In a lot of cases developers will not be able to twist the concept into something that works in VR. Even then there is the little matter of design. Much as the concept of a game can only be twisted so far before it breaks, the same is true of the design of existing games. The best VR experiences are always going to be ones designed from the bottom up for VR. A game not originally designed in this way can only be bent so far in its adaption. Again, it might well work – but it may not work. At least in the way the audience expects, if not outright demands.
Speaking of big names and original design let’s contrast two games: both using vastly popular brands that are being brought to the world of immersive technologies. The first is Bethesda’s The Elder Scrolls V: Skyrim. Here we have one of the most successful and popular action role-playing games in the history of the game industry. It is being brought to VR. Then we have Star Wars, one of the biggest and most profitable film and mixed media franchises in history. This is being brought to augmented reality (AR) thanks to the Lenovo Mirage AR head mounted display (HMD) and the experience Star Wars: Jedi Challenges.
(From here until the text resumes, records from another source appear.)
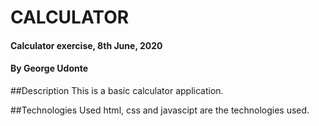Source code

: # CALCULATOR

#### Calculator exercise,  8th June, 2020

#### By **George Udonte**

##Description
This is a basic calculator application.

##Technologies Used
html, css and javascipt are the technologies used.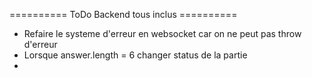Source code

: ========== ToDo Backend tous inclus ==========
- Refaire le systeme d'erreur en websocket car on ne peut pas throw d'erreur 
- Lorsque answer.length = 6 changer status de la partie
-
For Star Wars you have a familiar concept that sparks the imagination – that of lightsaber duels – that has been adapted to AR from the bottom up creating in Star Wars: Jedi Challenges. Something that not only got people very excited in AR, but from the reports of those who have tried it delivers on its promises.
Contrast that with Skyrim. An existing product that has already been repackaged and repackaged and repackaged at this point. People have also been very excited for it. It is however a conversion and the design has been twisted to fit VR – it has not been designed for it. The result is that Skyrim VR succeeds in the part that is ‘Skyrim’ but feels a bit disappointing in the actual ‘VR’ part. At least that’s how VRFocus has found it to be. Others were less generous, a headline from Kotaku being perhaps the most shared and discussed opinion – although said opinion was actually that of YouTube channel Super Bunnyhop via Twitter – that the project was a “complete dumpster fire”.
Ouch.
But oddly, in part of the Twitter thread not quoted in the article, summarise what I’ve previously said: “It’s a shallow complaint, but Skyrim‘s strengths are in immersion and environmental design. Their VR port job worsens both.”
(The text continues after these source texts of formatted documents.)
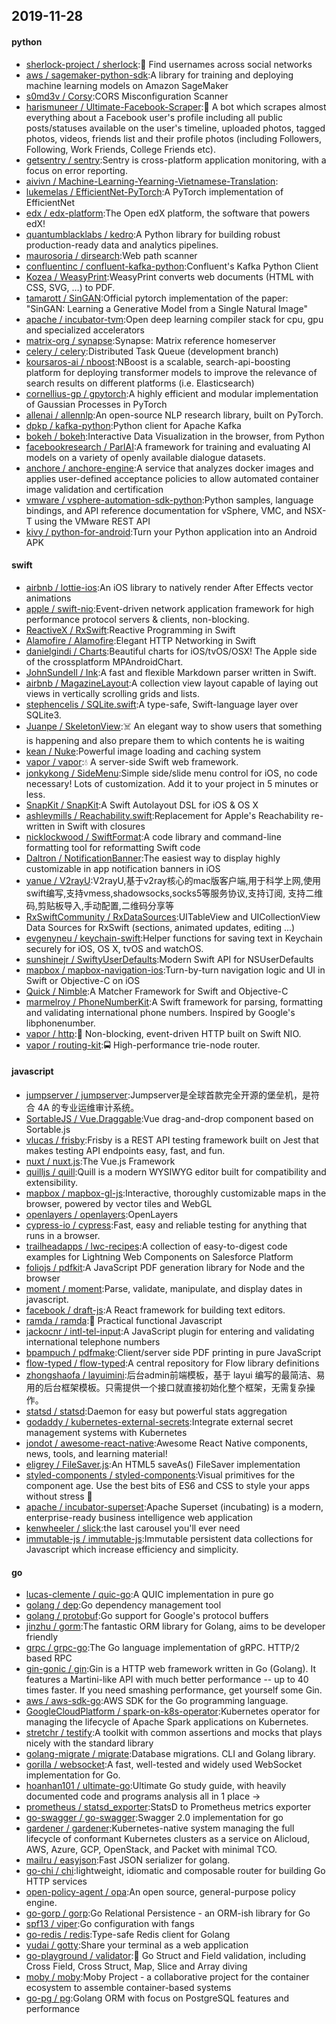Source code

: ## 2019-11-28

#### python
* [sherlock-project / sherlock](https://github.com/sherlock-project/sherlock):🔎
Find usernames across social networks
* [aws / sagemaker-python-sdk](https://github.com/aws/sagemaker-python-sdk):A library for training and deploying machine learning models on Amazon SageMaker
* [s0md3v / Corsy](https://github.com/s0md3v/Corsy):CORS Misconfiguration Scanner
* [harismuneer / Ultimate-Facebook-Scraper](https://github.com/harismuneer/Ultimate-Facebook-Scraper):🤖
A bot which scrapes almost everything about a Facebook user's profile including all public posts/statuses available on the user's timeline, uploaded photos, tagged photos, videos, friends list and their profile photos (including Followers, Following, Work Friends, College Friends etc).
* [getsentry / sentry](https://github.com/getsentry/sentry):Sentry is cross-platform application monitoring, with a focus on error reporting.
* [aivivn / Machine-Learning-Yearning-Vietnamese-Translation](https://github.com/aivivn/Machine-Learning-Yearning-Vietnamese-Translation):
* [lukemelas / EfficientNet-PyTorch](https://github.com/lukemelas/EfficientNet-PyTorch):A PyTorch implementation of EfficientNet
* [edx / edx-platform](https://github.com/edx/edx-platform):The Open edX platform, the software that powers edX!
* [quantumblacklabs / kedro](https://github.com/quantumblacklabs/kedro):A Python library for building robust production-ready data and analytics pipelines.
* [maurosoria / dirsearch](https://github.com/maurosoria/dirsearch):Web path scanner
* [confluentinc / confluent-kafka-python](https://github.com/confluentinc/confluent-kafka-python):Confluent's Kafka Python Client
* [Kozea / WeasyPrint](https://github.com/Kozea/WeasyPrint):WeasyPrint converts web documents (HTML with CSS, SVG, …) to PDF.
* [tamarott / SinGAN](https://github.com/tamarott/SinGAN):Official pytorch implementation of the paper: "SinGAN: Learning a Generative Model from a Single Natural Image"
* [apache / incubator-tvm](https://github.com/apache/incubator-tvm):Open deep learning compiler stack for cpu, gpu and specialized accelerators
* [matrix-org / synapse](https://github.com/matrix-org/synapse):Synapse: Matrix reference homeserver
* [celery / celery](https://github.com/celery/celery):Distributed Task Queue (development branch)
* [koursaros-ai / nboost](https://github.com/koursaros-ai/nboost):NBoost is a scalable, search-api-boosting platform for deploying transformer models to improve the relevance of search results on different platforms (i.e. Elasticsearch)
* [cornellius-gp / gpytorch](https://github.com/cornellius-gp/gpytorch):A highly efficient and modular implementation of Gaussian Processes in PyTorch
* [allenai / allennlp](https://github.com/allenai/allennlp):An open-source NLP research library, built on PyTorch.
* [dpkp / kafka-python](https://github.com/dpkp/kafka-python):Python client for Apache Kafka
* [bokeh / bokeh](https://github.com/bokeh/bokeh):Interactive Data Visualization in the browser, from Python
* [facebookresearch / ParlAI](https://github.com/facebookresearch/ParlAI):A framework for training and evaluating AI models on a variety of openly available dialogue datasets.
* [anchore / anchore-engine](https://github.com/anchore/anchore-engine):A service that analyzes docker images and applies user-defined acceptance policies to allow automated container image validation and certification
* [vmware / vsphere-automation-sdk-python](https://github.com/vmware/vsphere-automation-sdk-python):Python samples, language bindings, and API reference documentation for vSphere, VMC, and NSX-T using the VMware REST API
* [kivy / python-for-android](https://github.com/kivy/python-for-android):Turn your Python application into an Android APK

#### swift
* [airbnb / lottie-ios](https://github.com/airbnb/lottie-ios):An iOS library to natively render After Effects vector animations
* [apple / swift-nio](https://github.com/apple/swift-nio):Event-driven network application framework for high performance protocol servers & clients, non-blocking.
* [ReactiveX / RxSwift](https://github.com/ReactiveX/RxSwift):Reactive Programming in Swift
* [Alamofire / Alamofire](https://github.com/Alamofire/Alamofire):Elegant HTTP Networking in Swift
* [danielgindi / Charts](https://github.com/danielgindi/Charts):Beautiful charts for iOS/tvOS/OSX! The Apple side of the crossplatform MPAndroidChart.
* [JohnSundell / Ink](https://github.com/JohnSundell/Ink):A fast and flexible Markdown parser written in Swift.
* [airbnb / MagazineLayout](https://github.com/airbnb/MagazineLayout):A collection view layout capable of laying out views in vertically scrolling grids and lists.
* [stephencelis / SQLite.swift](https://github.com/stephencelis/SQLite.swift):A type-safe, Swift-language layer over SQLite3.
* [Juanpe / SkeletonView](https://github.com/Juanpe/SkeletonView):☠️
An elegant way to show users that something is happening and also prepare them to which contents he is waiting
* [kean / Nuke](https://github.com/kean/Nuke):Powerful image loading and caching system
* [vapor / vapor](https://github.com/vapor/vapor):💧
A server-side Swift web framework.
* [jonkykong / SideMenu](https://github.com/jonkykong/SideMenu):Simple side/slide menu control for iOS, no code necessary! Lots of customization. Add it to your project in 5 minutes or less.
* [SnapKit / SnapKit](https://github.com/SnapKit/SnapKit):A Swift Autolayout DSL for iOS & OS X
* [ashleymills / Reachability.swift](https://github.com/ashleymills/Reachability.swift):Replacement for Apple's Reachability re-written in Swift with closures
* [nicklockwood / SwiftFormat](https://github.com/nicklockwood/SwiftFormat):A code library and command-line formatting tool for reformatting Swift code
* [Daltron / NotificationBanner](https://github.com/Daltron/NotificationBanner):The easiest way to display highly customizable in app notification banners in iOS
* [yanue / V2rayU](https://github.com/yanue/V2rayU):V2rayU,基于v2ray核心的mac版客户端,用于科学上网,使用swift编写,支持vmess,shadowsocks,socks5等服务协议,支持订阅, 支持二维码,剪贴板导入,手动配置,二维码分享等
* [RxSwiftCommunity / RxDataSources](https://github.com/RxSwiftCommunity/RxDataSources):UITableView and UICollectionView Data Sources for RxSwift (sections, animated updates, editing ...)
* [evgenyneu / keychain-swift](https://github.com/evgenyneu/keychain-swift):Helper functions for saving text in Keychain securely for iOS, OS X, tvOS and watchOS.
* [sunshinejr / SwiftyUserDefaults](https://github.com/sunshinejr/SwiftyUserDefaults):Modern Swift API for NSUserDefaults
* [mapbox / mapbox-navigation-ios](https://github.com/mapbox/mapbox-navigation-ios):Turn-by-turn navigation logic and UI in Swift or Objective-C on iOS
* [Quick / Nimble](https://github.com/Quick/Nimble):A Matcher Framework for Swift and Objective-C
* [marmelroy / PhoneNumberKit](https://github.com/marmelroy/PhoneNumberKit):A Swift framework for parsing, formatting and validating international phone numbers. Inspired by Google's libphonenumber.
* [vapor / http](https://github.com/vapor/http):🚀
Non-blocking, event-driven HTTP built on Swift NIO.
* [vapor / routing-kit](https://github.com/vapor/routing-kit):🚍
High-performance trie-node router.

#### javascript
* [jumpserver / jumpserver](https://github.com/jumpserver/jumpserver):Jumpserver是全球首款完全开源的堡垒机，是符合 4A 的专业运维审计系统。
* [SortableJS / Vue.Draggable](https://github.com/SortableJS/Vue.Draggable):Vue drag-and-drop component based on Sortable.js
* [vlucas / frisby](https://github.com/vlucas/frisby):Frisby is a REST API testing framework built on Jest that makes testing API endpoints easy, fast, and fun.
* [nuxt / nuxt.js](https://github.com/nuxt/nuxt.js):The Vue.js Framework
* [quilljs / quill](https://github.com/quilljs/quill):Quill is a modern WYSIWYG editor built for compatibility and extensibility.
* [mapbox / mapbox-gl-js](https://github.com/mapbox/mapbox-gl-js):Interactive, thoroughly customizable maps in the browser, powered by vector tiles and WebGL
* [openlayers / openlayers](https://github.com/openlayers/openlayers):OpenLayers
* [cypress-io / cypress](https://github.com/cypress-io/cypress):Fast, easy and reliable testing for anything that runs in a browser.
* [trailheadapps / lwc-recipes](https://github.com/trailheadapps/lwc-recipes):A collection of easy-to-digest code examples for Lightning Web Components on Salesforce Platform
* [foliojs / pdfkit](https://github.com/foliojs/pdfkit):A JavaScript PDF generation library for Node and the browser
* [moment / moment](https://github.com/moment/moment):Parse, validate, manipulate, and display dates in javascript.
* [facebook / draft-js](https://github.com/facebook/draft-js):A React framework for building text editors.
* [ramda / ramda](https://github.com/ramda/ramda):🐏
Practical functional Javascript
* [jackocnr / intl-tel-input](https://github.com/jackocnr/intl-tel-input):A JavaScript plugin for entering and validating international telephone numbers
* [bpampuch / pdfmake](https://github.com/bpampuch/pdfmake):Client/server side PDF printing in pure JavaScript
* [flow-typed / flow-typed](https://github.com/flow-typed/flow-typed):A central repository for Flow library definitions
* [zhongshaofa / layuimini](https://github.com/zhongshaofa/layuimini):后台admin前端模板，基于 layui 编写的最简洁、易用的后台框架模板。只需提供一个接口就直接初始化整个框架，无需复杂操作。
* [statsd / statsd](https://github.com/statsd/statsd):Daemon for easy but powerful stats aggregation
* [godaddy / kubernetes-external-secrets](https://github.com/godaddy/kubernetes-external-secrets):Integrate external secret management systems with Kubernetes
* [jondot / awesome-react-native](https://github.com/jondot/awesome-react-native):Awesome React Native components, news, tools, and learning material!
* [eligrey / FileSaver.js](https://github.com/eligrey/FileSaver.js):An HTML5 saveAs() FileSaver implementation
* [styled-components / styled-components](https://github.com/styled-components/styled-components):Visual primitives for the component age. Use the best bits of ES6 and CSS to style your apps without stress
💅
* [apache / incubator-superset](https://github.com/apache/incubator-superset):Apache Superset (incubating) is a modern, enterprise-ready business intelligence web application
* [kenwheeler / slick](https://github.com/kenwheeler/slick):the last carousel you'll ever need
* [immutable-js / immutable-js](https://github.com/immutable-js/immutable-js):Immutable persistent data collections for Javascript which increase efficiency and simplicity.

#### go
* [lucas-clemente / quic-go](https://github.com/lucas-clemente/quic-go):A QUIC implementation in pure go
* [golang / dep](https://github.com/golang/dep):Go dependency management tool
* [golang / protobuf](https://github.com/golang/protobuf):Go support for Google's protocol buffers
* [jinzhu / gorm](https://github.com/jinzhu/gorm):The fantastic ORM library for Golang, aims to be developer friendly
* [grpc / grpc-go](https://github.com/grpc/grpc-go):The Go language implementation of gRPC. HTTP/2 based RPC
* [gin-gonic / gin](https://github.com/gin-gonic/gin):Gin is a HTTP web framework written in Go (Golang). It features a Martini-like API with much better performance -- up to 40 times faster. If you need smashing performance, get yourself some Gin.
* [aws / aws-sdk-go](https://github.com/aws/aws-sdk-go):AWS SDK for the Go programming language.
* [GoogleCloudPlatform / spark-on-k8s-operator](https://github.com/GoogleCloudPlatform/spark-on-k8s-operator):Kubernetes operator for managing the lifecycle of Apache Spark applications on Kubernetes.
* [stretchr / testify](https://github.com/stretchr/testify):A toolkit with common assertions and mocks that plays nicely with the standard library
* [golang-migrate / migrate](https://github.com/golang-migrate/migrate):Database migrations. CLI and Golang library.
* [gorilla / websocket](https://github.com/gorilla/websocket):A fast, well-tested and widely used WebSocket implementation for Go.
* [hoanhan101 / ultimate-go](https://github.com/hoanhan101/ultimate-go):Ultimate Go study guide, with heavily documented code and programs analysis all in 1 place →
* [prometheus / statsd_exporter](https://github.com/prometheus/statsd_exporter):StatsD to Prometheus metrics exporter
* [go-swagger / go-swagger](https://github.com/go-swagger/go-swagger):Swagger 2.0 implementation for go
* [gardener / gardener](https://github.com/gardener/gardener):Kubernetes-native system managing the full lifecycle of conformant Kubernetes clusters as a service on Alicloud, AWS, Azure, GCP, OpenStack, and Packet with minimal TCO.
* [mailru / easyjson](https://github.com/mailru/easyjson):Fast JSON serializer for golang.
* [go-chi / chi](https://github.com/go-chi/chi):lightweight, idiomatic and composable router for building Go HTTP services
* [open-policy-agent / opa](https://github.com/open-policy-agent/opa):An open source, general-purpose policy engine.
* [go-gorp / gorp](https://github.com/go-gorp/gorp):Go Relational Persistence - an ORM-ish library for Go
* [spf13 / viper](https://github.com/spf13/viper):Go configuration with fangs
* [go-redis / redis](https://github.com/go-redis/redis):Type-safe Redis client for Golang
* [yudai / gotty](https://github.com/yudai/gotty):Share your terminal as a web application
* [go-playground / validator](https://github.com/go-playground/validator):💯
Go Struct and Field validation, including Cross Field, Cross Struct, Map, Slice and Array diving
* [moby / moby](https://github.com/moby/moby):Moby Project - a collaborative project for the container ecosystem to assemble container-based systems
* [go-pg / pg](https://github.com/go-pg/pg):Golang ORM with focus on PostgreSQL features and performance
If you’re twisting existing immersion to VR or AR, you cannot expect it to be superior to that which is VR or AR by design. It’s not a coincidence that the Bethesda VR product that VRFocus’ writers have been the most positive about in their previews from E3 and Gamescom has been DOOM VFR – a game which I silent curse because I keep writing it as DOOM VRF for some reason. (I blame two and a half years of conditioning that R follows V in all things.) There we have the concept of an existing game and the design of an existing game but here both have been refashioned into something new and specifically for the platform.
It is designed as a VR game.
It plays like a VR game.
It succeeds as a VR game.
Now I’m not saying that success in VR is guaranteed by designing for VR, that’s not how it works. I am saying though that if you have an existing creative design it’ll only twist so far. VR and AR don’t need more square pegs in round holes. What it needs is designers to realise what shape their peg is in the first place.